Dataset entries

####################

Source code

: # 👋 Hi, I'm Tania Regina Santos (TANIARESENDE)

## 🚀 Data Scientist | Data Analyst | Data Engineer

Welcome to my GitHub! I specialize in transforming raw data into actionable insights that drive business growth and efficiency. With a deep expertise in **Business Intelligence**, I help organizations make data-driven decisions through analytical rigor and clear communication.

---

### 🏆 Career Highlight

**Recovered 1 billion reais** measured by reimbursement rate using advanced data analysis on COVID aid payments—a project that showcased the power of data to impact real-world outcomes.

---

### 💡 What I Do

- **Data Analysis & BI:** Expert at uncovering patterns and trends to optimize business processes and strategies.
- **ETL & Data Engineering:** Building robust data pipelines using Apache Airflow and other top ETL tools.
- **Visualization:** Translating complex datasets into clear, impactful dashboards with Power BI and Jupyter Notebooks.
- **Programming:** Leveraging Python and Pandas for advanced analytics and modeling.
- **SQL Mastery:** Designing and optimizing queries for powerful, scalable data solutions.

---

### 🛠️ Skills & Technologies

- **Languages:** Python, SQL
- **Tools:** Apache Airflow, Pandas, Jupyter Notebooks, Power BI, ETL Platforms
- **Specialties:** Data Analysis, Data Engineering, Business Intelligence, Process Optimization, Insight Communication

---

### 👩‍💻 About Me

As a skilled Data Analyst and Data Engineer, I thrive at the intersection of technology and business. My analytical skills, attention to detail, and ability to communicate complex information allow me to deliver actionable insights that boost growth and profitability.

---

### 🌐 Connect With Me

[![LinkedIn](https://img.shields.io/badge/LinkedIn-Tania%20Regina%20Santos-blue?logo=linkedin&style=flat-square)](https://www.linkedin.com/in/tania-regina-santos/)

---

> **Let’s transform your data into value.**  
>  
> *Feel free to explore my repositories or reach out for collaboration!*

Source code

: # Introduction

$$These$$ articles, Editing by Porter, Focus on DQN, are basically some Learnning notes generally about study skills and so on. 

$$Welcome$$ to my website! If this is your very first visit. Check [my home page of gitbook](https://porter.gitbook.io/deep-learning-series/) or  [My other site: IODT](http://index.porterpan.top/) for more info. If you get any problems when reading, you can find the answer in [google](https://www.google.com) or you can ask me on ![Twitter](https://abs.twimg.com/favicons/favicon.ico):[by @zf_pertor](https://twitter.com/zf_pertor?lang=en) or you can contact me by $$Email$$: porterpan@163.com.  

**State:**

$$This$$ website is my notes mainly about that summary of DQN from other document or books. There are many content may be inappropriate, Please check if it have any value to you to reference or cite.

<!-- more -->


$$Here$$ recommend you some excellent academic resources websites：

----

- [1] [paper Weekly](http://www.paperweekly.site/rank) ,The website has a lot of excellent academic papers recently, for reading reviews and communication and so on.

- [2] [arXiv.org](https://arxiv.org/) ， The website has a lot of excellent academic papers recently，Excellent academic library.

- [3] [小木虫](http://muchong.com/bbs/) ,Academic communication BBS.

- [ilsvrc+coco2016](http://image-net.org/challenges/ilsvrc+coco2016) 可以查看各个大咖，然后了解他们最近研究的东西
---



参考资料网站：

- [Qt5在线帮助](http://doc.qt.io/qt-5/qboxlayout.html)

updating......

####################

TASK TO CARRY OUT ->
Return every line from the entries that holds the string "Notebooks".

RESULT FOR THIS TASK ->
- **Visualization:** Translating complex datasets into clear, impactful dashboards with Power BI and Jupyter Notebooks.
- **Tools:** Apache Airflow, Pandas, Jupyter Notebooks, Power BI, ETL Platforms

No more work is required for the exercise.